** Supplied data **

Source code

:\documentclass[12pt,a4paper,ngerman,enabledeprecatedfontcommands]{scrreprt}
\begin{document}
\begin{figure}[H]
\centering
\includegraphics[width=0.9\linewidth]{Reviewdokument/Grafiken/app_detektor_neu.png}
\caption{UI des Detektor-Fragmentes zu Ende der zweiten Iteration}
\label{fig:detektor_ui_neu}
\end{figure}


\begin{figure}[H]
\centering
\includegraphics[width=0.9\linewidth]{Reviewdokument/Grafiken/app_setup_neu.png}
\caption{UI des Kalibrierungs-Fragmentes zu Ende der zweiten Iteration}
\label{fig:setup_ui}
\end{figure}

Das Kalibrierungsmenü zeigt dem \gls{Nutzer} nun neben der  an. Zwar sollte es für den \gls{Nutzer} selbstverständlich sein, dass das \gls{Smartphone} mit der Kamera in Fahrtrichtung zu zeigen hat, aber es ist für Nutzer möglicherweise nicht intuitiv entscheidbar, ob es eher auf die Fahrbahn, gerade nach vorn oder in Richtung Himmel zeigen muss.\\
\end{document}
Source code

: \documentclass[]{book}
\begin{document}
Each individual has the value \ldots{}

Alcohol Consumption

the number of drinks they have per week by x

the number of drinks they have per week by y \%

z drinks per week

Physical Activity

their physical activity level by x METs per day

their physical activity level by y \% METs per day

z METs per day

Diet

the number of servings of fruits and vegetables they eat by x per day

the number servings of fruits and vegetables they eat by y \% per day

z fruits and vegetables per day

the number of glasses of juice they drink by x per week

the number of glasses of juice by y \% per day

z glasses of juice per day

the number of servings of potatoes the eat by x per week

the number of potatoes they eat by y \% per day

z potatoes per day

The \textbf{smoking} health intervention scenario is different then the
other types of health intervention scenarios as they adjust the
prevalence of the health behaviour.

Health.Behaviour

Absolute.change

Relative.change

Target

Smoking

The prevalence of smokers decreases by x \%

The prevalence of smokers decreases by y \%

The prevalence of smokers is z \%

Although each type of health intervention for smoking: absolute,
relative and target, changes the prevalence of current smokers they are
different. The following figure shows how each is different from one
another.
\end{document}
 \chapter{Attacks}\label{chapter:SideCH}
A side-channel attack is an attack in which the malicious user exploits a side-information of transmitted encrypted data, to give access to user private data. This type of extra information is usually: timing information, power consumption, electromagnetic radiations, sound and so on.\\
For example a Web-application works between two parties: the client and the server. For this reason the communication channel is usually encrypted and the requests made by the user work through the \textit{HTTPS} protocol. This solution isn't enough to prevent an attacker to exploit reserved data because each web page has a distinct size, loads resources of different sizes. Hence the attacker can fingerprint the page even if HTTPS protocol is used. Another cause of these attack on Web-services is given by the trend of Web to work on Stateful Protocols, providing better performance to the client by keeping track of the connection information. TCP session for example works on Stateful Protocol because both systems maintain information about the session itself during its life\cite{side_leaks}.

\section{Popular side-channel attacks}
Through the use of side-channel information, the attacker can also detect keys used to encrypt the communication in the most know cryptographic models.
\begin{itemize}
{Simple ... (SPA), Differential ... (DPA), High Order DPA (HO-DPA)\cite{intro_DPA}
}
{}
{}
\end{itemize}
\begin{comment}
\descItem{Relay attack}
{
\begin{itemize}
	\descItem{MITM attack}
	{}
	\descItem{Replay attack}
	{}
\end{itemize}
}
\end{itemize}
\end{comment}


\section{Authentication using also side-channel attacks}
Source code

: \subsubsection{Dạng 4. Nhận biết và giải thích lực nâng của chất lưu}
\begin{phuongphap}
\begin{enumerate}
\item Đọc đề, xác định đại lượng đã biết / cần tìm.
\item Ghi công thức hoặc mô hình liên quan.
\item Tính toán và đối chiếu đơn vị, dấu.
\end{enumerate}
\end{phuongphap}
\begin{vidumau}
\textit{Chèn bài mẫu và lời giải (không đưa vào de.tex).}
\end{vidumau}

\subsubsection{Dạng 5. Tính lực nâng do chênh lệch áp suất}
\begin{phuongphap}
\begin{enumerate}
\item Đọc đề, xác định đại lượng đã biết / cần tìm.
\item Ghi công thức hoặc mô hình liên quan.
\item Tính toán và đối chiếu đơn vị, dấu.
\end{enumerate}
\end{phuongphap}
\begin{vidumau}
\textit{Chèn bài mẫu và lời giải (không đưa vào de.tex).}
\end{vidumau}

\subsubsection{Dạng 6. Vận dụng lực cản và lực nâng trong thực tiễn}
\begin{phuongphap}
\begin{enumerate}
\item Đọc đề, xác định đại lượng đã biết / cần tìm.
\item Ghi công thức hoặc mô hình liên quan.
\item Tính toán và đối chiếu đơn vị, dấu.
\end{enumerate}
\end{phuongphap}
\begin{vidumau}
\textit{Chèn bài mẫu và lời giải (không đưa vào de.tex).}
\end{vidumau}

** Work instructions **
Copy out every line of the data in which the word "nâng" is found.

** Your response **
: \subsubsection{Dạng 4. Nhận biết và giải thích lực nâng của chất lưu}
\subsubsection{Dạng 5. Tính lực nâng do chênh lệch áp suất}
\subsubsection{Dạng 6. Vận dụng lực cản và lực nâng trong thực tiễn}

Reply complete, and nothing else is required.